La marque bordelaise de vêtements Cocorico accélère fortement en 2026. Son chiffre d’affaires atteint 10 millions d’euros au premier semestre, en hausse de 48 % sur un an. Créée par Arthur, Tom et Coline Charle, l’entreprise veut désormais franchir le seuil des 30 millions d’euros annuels, portée par son commerce en ligne et son arrivée progressive dans les magasins Intersport.

Dix millions d’euros en six mois
Le premier semestre confirme le changement d’échelle de Cocorico.
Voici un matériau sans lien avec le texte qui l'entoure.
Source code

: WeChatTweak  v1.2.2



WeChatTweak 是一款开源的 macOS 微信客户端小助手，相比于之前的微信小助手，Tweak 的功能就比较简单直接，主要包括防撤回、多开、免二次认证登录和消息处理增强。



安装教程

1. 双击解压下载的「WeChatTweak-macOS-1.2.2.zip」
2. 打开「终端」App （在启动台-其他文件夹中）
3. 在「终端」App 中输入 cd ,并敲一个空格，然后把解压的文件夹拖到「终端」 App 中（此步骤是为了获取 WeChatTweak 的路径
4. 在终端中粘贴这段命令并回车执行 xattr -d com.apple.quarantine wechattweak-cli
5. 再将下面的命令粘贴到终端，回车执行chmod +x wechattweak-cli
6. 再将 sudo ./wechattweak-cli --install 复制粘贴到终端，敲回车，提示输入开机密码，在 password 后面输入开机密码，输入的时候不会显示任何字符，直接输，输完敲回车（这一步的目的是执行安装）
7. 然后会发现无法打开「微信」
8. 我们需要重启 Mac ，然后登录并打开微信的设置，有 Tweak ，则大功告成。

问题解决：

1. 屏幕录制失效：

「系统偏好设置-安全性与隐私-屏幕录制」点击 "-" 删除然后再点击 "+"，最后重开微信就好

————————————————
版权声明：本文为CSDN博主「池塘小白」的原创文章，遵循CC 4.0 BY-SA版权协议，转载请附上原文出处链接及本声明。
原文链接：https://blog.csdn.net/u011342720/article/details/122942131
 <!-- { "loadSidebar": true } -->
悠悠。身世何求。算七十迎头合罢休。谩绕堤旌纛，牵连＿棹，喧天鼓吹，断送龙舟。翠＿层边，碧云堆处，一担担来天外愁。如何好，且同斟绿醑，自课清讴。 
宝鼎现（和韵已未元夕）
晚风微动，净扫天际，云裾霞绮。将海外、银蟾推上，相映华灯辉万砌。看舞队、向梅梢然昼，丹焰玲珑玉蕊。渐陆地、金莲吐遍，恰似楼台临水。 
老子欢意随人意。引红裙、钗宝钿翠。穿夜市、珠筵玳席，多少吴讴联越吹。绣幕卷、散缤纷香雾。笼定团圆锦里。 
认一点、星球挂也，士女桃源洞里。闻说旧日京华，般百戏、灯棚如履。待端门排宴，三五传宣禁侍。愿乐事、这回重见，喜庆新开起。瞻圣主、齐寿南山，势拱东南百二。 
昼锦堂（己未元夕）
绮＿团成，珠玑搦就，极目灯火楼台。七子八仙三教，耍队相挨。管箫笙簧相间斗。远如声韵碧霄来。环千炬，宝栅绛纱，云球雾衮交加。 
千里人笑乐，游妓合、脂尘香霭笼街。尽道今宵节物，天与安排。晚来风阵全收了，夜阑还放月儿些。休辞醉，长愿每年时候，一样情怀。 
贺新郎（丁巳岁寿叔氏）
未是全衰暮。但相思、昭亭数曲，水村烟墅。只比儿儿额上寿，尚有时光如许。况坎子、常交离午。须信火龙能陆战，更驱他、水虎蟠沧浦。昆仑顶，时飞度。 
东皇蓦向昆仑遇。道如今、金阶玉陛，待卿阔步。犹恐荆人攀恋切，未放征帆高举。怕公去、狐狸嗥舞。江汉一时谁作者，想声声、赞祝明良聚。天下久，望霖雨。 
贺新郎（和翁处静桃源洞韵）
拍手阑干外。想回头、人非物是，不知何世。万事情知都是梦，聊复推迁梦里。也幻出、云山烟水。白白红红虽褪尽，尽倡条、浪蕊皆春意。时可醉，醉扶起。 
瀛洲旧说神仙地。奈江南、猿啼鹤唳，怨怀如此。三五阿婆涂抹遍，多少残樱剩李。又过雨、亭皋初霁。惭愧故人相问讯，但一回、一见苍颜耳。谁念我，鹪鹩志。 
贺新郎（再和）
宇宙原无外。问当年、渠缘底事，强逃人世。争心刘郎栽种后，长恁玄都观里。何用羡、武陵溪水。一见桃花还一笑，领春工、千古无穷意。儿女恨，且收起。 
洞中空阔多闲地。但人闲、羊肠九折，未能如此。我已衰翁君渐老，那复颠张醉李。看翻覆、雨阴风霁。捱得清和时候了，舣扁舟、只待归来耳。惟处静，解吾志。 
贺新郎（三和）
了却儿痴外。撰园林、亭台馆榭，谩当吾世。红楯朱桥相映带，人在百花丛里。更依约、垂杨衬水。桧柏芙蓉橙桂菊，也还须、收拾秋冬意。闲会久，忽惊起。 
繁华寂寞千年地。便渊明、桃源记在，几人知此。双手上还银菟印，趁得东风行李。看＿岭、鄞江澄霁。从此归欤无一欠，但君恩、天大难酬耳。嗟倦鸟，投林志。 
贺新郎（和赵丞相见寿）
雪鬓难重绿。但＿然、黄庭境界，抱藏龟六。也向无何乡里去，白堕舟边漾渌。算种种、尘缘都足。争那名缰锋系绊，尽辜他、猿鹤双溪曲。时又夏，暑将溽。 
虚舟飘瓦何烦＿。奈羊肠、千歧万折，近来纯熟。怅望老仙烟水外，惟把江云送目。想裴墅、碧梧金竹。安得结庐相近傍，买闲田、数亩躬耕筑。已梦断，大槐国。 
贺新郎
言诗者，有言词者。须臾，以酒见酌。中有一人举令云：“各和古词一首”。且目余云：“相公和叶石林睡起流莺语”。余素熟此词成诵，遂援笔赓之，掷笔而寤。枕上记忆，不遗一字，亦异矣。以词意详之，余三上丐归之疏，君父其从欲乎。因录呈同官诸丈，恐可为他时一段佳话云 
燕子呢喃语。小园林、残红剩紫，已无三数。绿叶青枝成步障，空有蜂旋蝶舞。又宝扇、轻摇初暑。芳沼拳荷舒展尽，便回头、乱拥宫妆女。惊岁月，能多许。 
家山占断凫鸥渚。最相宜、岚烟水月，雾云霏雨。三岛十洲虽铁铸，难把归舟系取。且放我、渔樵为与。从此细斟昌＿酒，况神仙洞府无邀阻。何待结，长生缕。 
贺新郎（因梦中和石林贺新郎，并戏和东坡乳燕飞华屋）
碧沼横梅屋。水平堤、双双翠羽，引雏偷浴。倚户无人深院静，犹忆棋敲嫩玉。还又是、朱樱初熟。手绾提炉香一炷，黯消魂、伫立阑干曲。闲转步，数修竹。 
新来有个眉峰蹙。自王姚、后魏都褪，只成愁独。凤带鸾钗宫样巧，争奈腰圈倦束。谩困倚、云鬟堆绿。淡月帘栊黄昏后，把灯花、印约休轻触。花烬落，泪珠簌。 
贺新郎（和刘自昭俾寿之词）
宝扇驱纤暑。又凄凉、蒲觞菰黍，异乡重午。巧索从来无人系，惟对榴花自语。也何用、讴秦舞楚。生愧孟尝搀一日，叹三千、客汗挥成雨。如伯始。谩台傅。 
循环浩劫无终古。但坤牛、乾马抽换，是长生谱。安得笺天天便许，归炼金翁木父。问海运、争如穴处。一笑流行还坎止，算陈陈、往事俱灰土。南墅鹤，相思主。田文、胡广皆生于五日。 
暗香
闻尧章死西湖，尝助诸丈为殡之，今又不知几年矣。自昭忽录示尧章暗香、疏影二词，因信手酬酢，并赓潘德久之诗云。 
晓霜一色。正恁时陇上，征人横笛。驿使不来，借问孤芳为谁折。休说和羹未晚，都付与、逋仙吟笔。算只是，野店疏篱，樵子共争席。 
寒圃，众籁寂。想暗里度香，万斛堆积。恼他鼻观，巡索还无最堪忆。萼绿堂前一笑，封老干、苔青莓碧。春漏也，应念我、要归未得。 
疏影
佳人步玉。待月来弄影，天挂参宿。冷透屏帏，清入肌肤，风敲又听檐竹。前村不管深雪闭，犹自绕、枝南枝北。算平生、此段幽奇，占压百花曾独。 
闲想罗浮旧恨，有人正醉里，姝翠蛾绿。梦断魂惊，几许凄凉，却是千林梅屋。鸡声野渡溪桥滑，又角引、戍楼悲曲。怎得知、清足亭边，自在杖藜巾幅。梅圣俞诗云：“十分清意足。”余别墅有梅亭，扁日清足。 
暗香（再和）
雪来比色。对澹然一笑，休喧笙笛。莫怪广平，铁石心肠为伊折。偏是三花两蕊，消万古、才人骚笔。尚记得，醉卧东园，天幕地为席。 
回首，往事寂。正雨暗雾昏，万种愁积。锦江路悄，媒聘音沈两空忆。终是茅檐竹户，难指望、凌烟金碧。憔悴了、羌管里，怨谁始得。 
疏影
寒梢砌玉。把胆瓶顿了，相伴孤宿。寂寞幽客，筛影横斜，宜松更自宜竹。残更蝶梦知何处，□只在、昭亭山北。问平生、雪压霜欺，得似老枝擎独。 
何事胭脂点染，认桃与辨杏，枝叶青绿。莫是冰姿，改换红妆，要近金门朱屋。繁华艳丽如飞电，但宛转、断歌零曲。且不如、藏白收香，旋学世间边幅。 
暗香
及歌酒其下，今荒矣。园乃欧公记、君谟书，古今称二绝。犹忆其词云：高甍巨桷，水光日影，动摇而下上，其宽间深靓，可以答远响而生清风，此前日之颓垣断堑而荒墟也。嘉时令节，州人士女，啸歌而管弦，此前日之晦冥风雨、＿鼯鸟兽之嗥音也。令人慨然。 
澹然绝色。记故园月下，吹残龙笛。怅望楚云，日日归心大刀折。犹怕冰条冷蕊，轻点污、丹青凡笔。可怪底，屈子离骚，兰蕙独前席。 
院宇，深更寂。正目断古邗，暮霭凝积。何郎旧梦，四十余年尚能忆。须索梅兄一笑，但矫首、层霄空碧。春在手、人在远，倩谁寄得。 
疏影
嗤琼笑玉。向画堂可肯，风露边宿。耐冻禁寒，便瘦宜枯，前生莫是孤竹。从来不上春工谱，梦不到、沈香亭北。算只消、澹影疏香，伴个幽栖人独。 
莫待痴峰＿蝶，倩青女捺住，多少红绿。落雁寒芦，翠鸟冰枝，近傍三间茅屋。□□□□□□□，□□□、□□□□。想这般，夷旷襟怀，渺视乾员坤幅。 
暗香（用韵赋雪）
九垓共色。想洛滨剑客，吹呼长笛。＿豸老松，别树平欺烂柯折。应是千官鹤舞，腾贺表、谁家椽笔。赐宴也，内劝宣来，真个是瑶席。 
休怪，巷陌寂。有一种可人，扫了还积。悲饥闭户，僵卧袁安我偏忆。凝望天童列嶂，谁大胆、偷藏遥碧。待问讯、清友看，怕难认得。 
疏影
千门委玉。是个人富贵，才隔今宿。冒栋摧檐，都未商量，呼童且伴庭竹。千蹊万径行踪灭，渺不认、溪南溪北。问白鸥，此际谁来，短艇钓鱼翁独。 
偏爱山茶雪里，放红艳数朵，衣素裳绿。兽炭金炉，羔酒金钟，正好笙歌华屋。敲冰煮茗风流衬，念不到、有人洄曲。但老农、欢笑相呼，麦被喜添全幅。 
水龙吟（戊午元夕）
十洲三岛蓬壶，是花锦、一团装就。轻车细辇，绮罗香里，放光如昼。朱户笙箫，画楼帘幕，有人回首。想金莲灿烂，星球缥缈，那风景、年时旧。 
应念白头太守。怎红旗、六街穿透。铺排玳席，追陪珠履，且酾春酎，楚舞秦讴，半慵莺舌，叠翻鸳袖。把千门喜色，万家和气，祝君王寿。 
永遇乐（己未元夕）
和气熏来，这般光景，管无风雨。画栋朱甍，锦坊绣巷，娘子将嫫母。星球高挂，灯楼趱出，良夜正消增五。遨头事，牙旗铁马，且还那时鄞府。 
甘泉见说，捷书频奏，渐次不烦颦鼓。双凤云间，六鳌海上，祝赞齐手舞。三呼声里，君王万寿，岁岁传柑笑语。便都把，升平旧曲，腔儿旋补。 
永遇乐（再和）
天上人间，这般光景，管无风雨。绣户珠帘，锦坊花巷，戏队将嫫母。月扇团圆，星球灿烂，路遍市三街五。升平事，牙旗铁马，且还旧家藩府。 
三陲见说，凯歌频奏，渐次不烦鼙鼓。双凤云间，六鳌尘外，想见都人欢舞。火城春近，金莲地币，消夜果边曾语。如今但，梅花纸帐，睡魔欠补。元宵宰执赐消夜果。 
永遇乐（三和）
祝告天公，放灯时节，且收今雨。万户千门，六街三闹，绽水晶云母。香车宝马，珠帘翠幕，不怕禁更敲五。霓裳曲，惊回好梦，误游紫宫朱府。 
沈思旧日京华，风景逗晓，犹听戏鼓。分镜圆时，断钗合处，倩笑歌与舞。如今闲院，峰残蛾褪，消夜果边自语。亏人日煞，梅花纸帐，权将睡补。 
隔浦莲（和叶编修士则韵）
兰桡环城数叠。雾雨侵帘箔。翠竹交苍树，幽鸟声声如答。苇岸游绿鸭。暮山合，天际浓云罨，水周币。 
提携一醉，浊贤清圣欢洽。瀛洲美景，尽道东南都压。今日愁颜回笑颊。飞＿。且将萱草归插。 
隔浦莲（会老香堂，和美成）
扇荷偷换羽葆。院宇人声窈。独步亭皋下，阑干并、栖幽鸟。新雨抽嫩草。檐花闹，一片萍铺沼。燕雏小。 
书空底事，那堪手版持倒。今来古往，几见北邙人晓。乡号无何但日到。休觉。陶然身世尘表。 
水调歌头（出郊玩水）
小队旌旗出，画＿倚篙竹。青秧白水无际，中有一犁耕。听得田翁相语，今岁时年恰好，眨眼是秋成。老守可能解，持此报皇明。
Avec 10 millions d’euros de ventes entre janvier et juin, la marque réalise une progression de 48 % par rapport à la même période de 2025. Ce rythme prolonge une trajectoire déjà rapide : son chiffre d’affaires était passé de 15 millions d’euros en 2024 à plus de 20 millions en 2025.
L’entreprise ne souhaite pas ralentir. Elle vise 30 millions d’euros de chiffre d’affaires sur l’ensemble de 2026 et prévoit de vendre 1,2 million de produits. Ce cap suppose de poursuivre l’élargissement de la gamme, mais aussi de toucher des clients qui n’achètent pas spontanément leurs vêtements sur internet.
Intersport ouvre une nouvelle étape
La distribution physique devient ainsi un axe majeur. Depuis janvier, plusieurs références Cocorico sont proposées dans des magasins Intersport, après une phase de test menée pendant un an dans trois points de vente. Pour la marque, ce réseau national représente un moyen d’accroître sa visibilité sans construire immédiatement ses propres boutiques.
Les dirigeants estiment que cette présence pourrait générer entre 25 et 30 % de croissance supplémentaire. Elle modifie aussi la manière de travailler : il faut adapter les volumes, les assortiments et les livraisons aux contraintes d’un grand distributeur. Le passage du numérique aux rayons physiques constitue donc autant une opportunité commerciale qu’un défi logistique.

Une entreprise partagée entre Bordeaux et le Lot
Cocorico a été créée en 2016 par Arthur, Tom et Coline Charle. La direction, la création et les fonctions administratives sont installées rue Buhan, dans le centre de Bordeaux. La logistique, le stockage et une partie des opérations sont organisés à Frayssinet-le-Gélat, dans le Lot. Les informations juridiques de l’établissement bordelais de Cocorico sont consultables dans l’Annuaire des entreprises.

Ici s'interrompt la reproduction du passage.